[Source texts of formatted documents]
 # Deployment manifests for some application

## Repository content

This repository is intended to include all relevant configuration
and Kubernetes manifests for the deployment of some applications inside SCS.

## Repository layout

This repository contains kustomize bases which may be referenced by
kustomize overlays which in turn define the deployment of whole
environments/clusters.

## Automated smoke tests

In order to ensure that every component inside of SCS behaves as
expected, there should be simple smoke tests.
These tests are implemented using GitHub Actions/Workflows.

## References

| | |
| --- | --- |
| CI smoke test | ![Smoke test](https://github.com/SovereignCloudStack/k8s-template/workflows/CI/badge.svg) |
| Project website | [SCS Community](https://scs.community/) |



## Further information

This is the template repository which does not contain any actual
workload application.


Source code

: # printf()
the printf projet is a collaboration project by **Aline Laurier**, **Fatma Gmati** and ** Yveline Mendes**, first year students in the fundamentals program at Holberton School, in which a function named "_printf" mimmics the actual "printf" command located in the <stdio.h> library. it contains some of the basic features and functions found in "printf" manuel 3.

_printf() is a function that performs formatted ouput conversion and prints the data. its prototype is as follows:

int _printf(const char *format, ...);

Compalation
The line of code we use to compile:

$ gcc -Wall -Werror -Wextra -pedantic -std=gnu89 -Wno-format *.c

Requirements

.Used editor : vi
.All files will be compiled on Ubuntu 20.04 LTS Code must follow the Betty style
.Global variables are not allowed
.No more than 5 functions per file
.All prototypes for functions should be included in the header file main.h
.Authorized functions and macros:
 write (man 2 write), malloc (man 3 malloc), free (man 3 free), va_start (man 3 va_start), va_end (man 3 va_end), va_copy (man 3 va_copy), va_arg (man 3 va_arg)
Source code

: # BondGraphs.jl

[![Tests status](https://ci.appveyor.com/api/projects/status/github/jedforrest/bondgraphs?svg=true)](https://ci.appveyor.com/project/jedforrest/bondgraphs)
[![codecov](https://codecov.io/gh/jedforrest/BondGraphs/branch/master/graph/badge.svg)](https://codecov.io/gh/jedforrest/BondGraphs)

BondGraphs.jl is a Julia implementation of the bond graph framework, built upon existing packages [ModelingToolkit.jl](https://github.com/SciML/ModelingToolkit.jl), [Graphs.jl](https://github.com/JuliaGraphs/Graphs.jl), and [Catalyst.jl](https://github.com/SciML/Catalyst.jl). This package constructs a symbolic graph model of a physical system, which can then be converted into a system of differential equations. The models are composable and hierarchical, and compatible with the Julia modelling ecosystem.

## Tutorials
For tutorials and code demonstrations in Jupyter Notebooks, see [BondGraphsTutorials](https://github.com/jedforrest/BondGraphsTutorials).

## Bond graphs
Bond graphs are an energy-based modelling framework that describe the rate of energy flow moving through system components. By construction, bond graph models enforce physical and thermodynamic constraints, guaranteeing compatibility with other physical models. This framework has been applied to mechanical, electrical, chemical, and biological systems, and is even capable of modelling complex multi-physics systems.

• Exercise requirements: A word-for-word copy of the data is what should be returned.

• Solution for this task:
 # Deployment manifests for some application

## Repository content

This repository is intended to include all relevant configuration
and Kubernetes manifests for the deployment of some applications inside SCS.

## Repository layout

This repository contains kustomize bases which may be referenced by
kustomize overlays which in turn define the deployment of whole
environments/clusters.

## Automated smoke tests

In order to ensure that every component inside of SCS behaves as
expected, there should be simple smoke tests.
These tests are implemented using GitHub Actions/Workflows.

## References

| | |
| --- | --- |
| CI smoke test | ![Smoke test](https://github.com/SovereignCloudStack/k8s-template/workflows/CI/badge.svg) |
| Project website | [SCS Community](https://scs.community/) |



## Further information

This is the template repository which does not contain any actual
workload application.


Source code

: # printf()
the printf projet is a collaboration project by **Aline Laurier**, **Fatma Gmati** and ** Yveline Mendes**, first year students in the fundamentals program at Holberton School, in which a function named "_printf" mimmics the actual "printf" command located in the <stdio.h> library. it contains some of the basic features and functions found in "printf" manuel 3.

_printf() is a function that performs formatted ouput conversion and prints the data. its prototype is as follows:

int _printf(const char *format, ...);

Compalation
The line of code we use to compile:

$ gcc -Wall -Werror -Wextra -pedantic -std=gnu89 -Wno-format *.c

Requirements

.Used editor : vi
.All files will be compiled on Ubuntu 20.04 LTS Code must follow the Betty style
.Global variables are not allowed
.No more than 5 functions per file
.All prototypes for functions should be included in the header file main.h
.Authorized functions and macros:
 write (man 2 write), malloc (man 3 malloc), free (man 3 free), va_start (man 3 va_start), va_end (man 3 va_end), va_copy (man 3 va_copy), va_arg (man 3 va_arg)
Source code

: # BondGraphs.jl

[![Tests status](https://ci.appveyor.com/api/projects/status/github/jedforrest/bondgraphs?svg=true)](https://ci.appveyor.com/project/jedforrest/bondgraphs)
[![codecov](https://codecov.io/gh/jedforrest/BondGraphs/branch/master/graph/badge.svg)](https://codecov.io/gh/jedforrest/BondGraphs)

BondGraphs.jl is a Julia implementation of the bond graph framework, built upon existing packages [ModelingToolkit.jl](https://github.com/SciML/ModelingToolkit.jl), [Graphs.jl](https://github.com/JuliaGraphs/Graphs.jl), and [Catalyst.jl](https://github.com/SciML/Catalyst.jl). This package constructs a symbolic graph model of a physical system, which can then be converted into a system of differential equations. The models are composable and hierarchical, and compatible with the Julia modelling ecosystem.

## Tutorials
For tutorials and code demonstrations in Jupyter Notebooks, see [BondGraphsTutorials](https://github.com/jedforrest/BondGraphsTutorials).

## Bond graphs
Bond graphs are an energy-based modelling framework that describe the rate of energy flow moving through system components. By construction, bond graph models enforce physical and thermodynamic constraints, guaranteeing compatibility with other physical models. This framework has been applied to mechanical, electrical, chemical, and biological systems, and is even capable of modelling complex multi-physics systems.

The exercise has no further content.